Dahlias grow less than 1 foot to over 6 feet tall. Varieties with two to four stalks grow large blooms. Bushy forms bear clusters of miniature to medium-sized flowers.
Location, Soil and Spacing
Plant dahlias in a spot that gets at least six hours of sun each day and is protected from strong winds. The soil should have a pH of roughly 6.5.
Spade 1 to 1 1/2 pounds of 5-10-5 water-soluble, granular fertilizer into the top 6 inches of 50 square feet of soil two to three weeks before planting dahlias. Water it in well.
When planting, place the dahlia tuber with its eye up to 4 inches below the soil in warm climates and 2 inches deep in cool climates. Space small varieties about 2 feet apart. Allow 3 to 4 feet between large cultivars, with 3 to 4 feet of space between rows.

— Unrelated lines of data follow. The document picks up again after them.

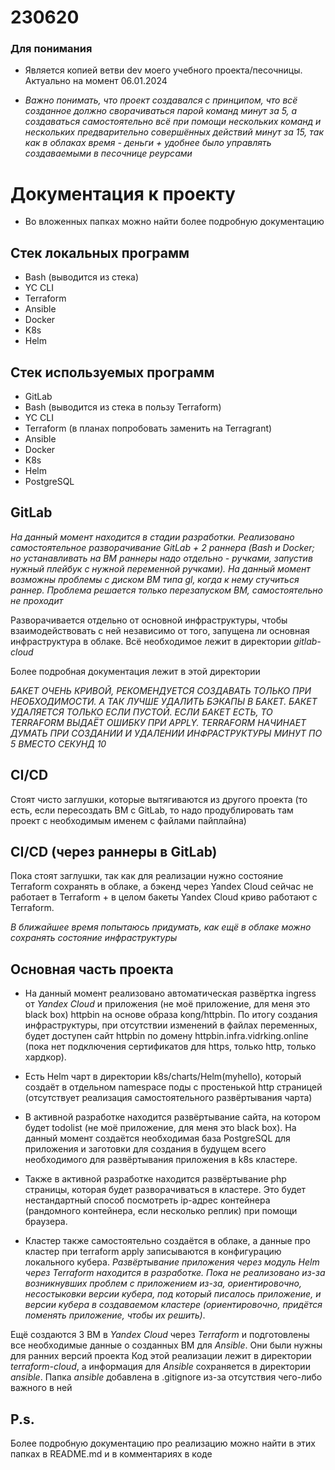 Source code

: # 230620


### Для понимания

- Является копией ветви dev моего учебного проекта/песочницы. Актуально на момент 06.01.2024

- *Важно понимать, что проект создавался с принципом, что всё созданное должно сворачиваться парой команд минут за 5, а создаваться самостоятельно всё при помощи нескольких команд и нескольких предварительно совершённых действий минут за 15, так как в облаках время - деньги + удобнее было управлять создаваемыми в песочнице реурсами*

# Документация к проекту
- Во вложенных папках можно найти более подробную документацию

## Стек локальных программ

- Bash (выводится из стека)
- YC CLI
- Terraform
- Ansible
- Docker
- K8s
- Helm

## Стек используемых программ

- GitLab
- Bash (выводится из стека в пользу Terraform)
- YC CLI
- Terraform (в планах попробовать заменить на Terragrant)
- Ansible
- Docker
- K8s
- Helm
- PostgreSQL

## GitLab

*На данный момент находится в стадии разработки. Реализовано самостоятельное разворачивание GitLab + 2 раннера (Bash и Docker; но устанавливать на ВМ раннеры надо отдельно - ручками, запустив нужный плейбук с нужной переменной ручками). На данный момент возможны проблемы с диском ВМ типа gl, когда к нему стучиться раннер. Проблема решается только перезапуском ВМ, самостоятельно не проходит*

Разворачивается отдельно от основной инфраструктуры, чтобы взаимодействовать с ней независимо от того, запущена ли основная инфраструктура в облаке. Всё необходимое лежит в директории *gitlab-cloud*

Более подробная документация лежит в этой директории

*БАКЕТ ОЧЕНЬ КРИВОЙ, РЕКОМЕНДУЕТСЯ СОЗДАВАТЬ ТОЛЬКО ПРИ НЕОБХОДИМОСТИ. А ТАК ЛУЧШЕ УДАЛИТЬ БЭКАПЫ В БАКЕТ. БАКЕТ УДАЛЯЕТСЯ ТОЛЬКО ЕСЛИ ПУСТОЙ. ЕСЛИ БАКЕТ ЕСТЬ, ТО TERRAFORM ВЫДАЁТ ОШИБКУ ПРИ APPLY. TERRAFORM НАЧИНАЕТ ДУМАТЬ ПРИ СОЗДАНИИ И УДАЛЕНИИ ИНФРАСТРУКТУРЫ МИНУТ ПО 5 ВМЕСТО СЕКУНД 10*

## CI/CD

Стоят чисто заглушки, которые вытягиваются из другого проекта (то есть, если пересоздать ВМ с GitLab, то надо продублировать там проект с необходимым именем с файлами пайплайна)

## CI/CD (через раннеры в GitLab)

Пока стоят заглушки, так как для реализации нужно состояние Terraform сохранять в облаке, а бэкенд через Yandex Cloud сейчас не работает в Terraform + в целом бакеты Yandex Cloud криво работают с Terraform.

*В ближайшее время попытаюсь придумать, как ещё в облаке можно сохранять состояние инфраструктуры*

## Основная часть проекта

- На данный момент реализовано автоматическая развёртка ingress от *Yandex Cloud* и приложения (не моё приложение, для меня это black box) httpbin на основе образа kong/httpbin. По итогу создания инфраструктуры, при отсутствии изменений в файлах переменных, будет доступен сайт httpbin по домену httpbin.infra.vidrking.online (пока нет подключения сертификатов для https, только http, только хардкор).

- Есть Helm чарт в директории k8s/charts/Helm(myhello), который создаёт в отдельном namespace поды с простенькой http страницей (отсутствует реализация самостоятельного развёртывания чарта)

- В активной разработке находится развёртывание сайта, на котором будет todolist (не моё приложение, для меня это black box). На данный момент создаётся необходимая база PostgreSQL для приложения и заготовки для создания в будущем всего необходимого для развёртывания приложения в k8s кластере.

- Также в активной разработке находится развёртывание php страницы, которая будет разворачиваться в кластере. Это будет нестандартный способ посмотреть ip-адрес контейнера (рандомного контейнера, если несколько реплик) при помощи браузера.

- Кластер также самостоятельно создаётся в облаке, а данные про кластер при terraform apply записываются в конфигурацию локального кубера. *Развёртывание приложения через модуль Helm через Terraform находится в разработке. Пока не реализовано из-за возникнувших проблем с приложением из-за, ориентировочно, несостыковки версии кубера, под который писалось приложение, и версии кубера в создаваемом кластере (ориентировочно, придётся поменять приложение, чтобы их решить)*.

Ещё создаются 3 ВМ в *Yandex Cloud* через *Terraform* и подготовлены все необходимые данные о созданных ВМ для *Ansible*. Они были нужны для ранних версий проекта Код этой реализации лежит в директории *terraform-cloud*, а информация для *Ansible* сохраняется в директории *ansible*. Папка *ansible* добавлена в .gitignore из-за отсутствия чего-либо важного в ней


## P.s.
Более подробную документацию про реализацию можно найти в этих папках в README.md и в комментариях в коде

Put a 1- to 2-inch layer of grass clippings, pine needles, pine bark or compost around the base of dahlias. This mulch will help retain soil moisture and discourage weeds.
You’ll need to stake dahlias varieties more than 3 feet tall, especially if you live in a hot climate. Drive a 5- to 7-foot-tall stake 1 foot deep.
Fertilizer and Water
After the dahlias sprout, rake 1/2 to 1 cup of 5-10-10 or 1-12-12 water-soluble, granular fertilizer around each plant, being careful not let it touch the stems. Water well. After that, fertilize at the same rate monthly until mid-August, and then stop.
Water dahlias enough so that the soil does not dry out. Soak the soil around the bottom of the plant instead of using a sprinkler.
When a plant reaches about 12 inches high and has three or four pairs of leaves, prune the tip above the top two leaves to encourage the growth of strong side branches.
Sterilize the cutting blades of your pruning shears by soaking them for five minutes in a solution of 1 part household bleach to 3 parts of water. Let them air dry.
If you prune the lateral buds from varieties that grow large flowers, you can make the flowers even larger. You’ll see three buds the size of small peas on the end of each branch. Remove the two side buds to allow the center bud to yield a larger flower. Do not do this with varieties that yield small flowers, but remove all flowers as they die.
If your area gets hard frosts, dig the tubers up after the first frost in fall and store them in a cool, dry place for the winter. Cut them back, leaving a 3- to 4-inch stem on the tubers, and then dig them up and hang them upside down to dry. Knock off the soil, and then put them in a box with a few inches of vermiculite, peat moss or sawdust at the bottom. Store the tubers in a dry location at 40 to 55 degrees Fahrenheit.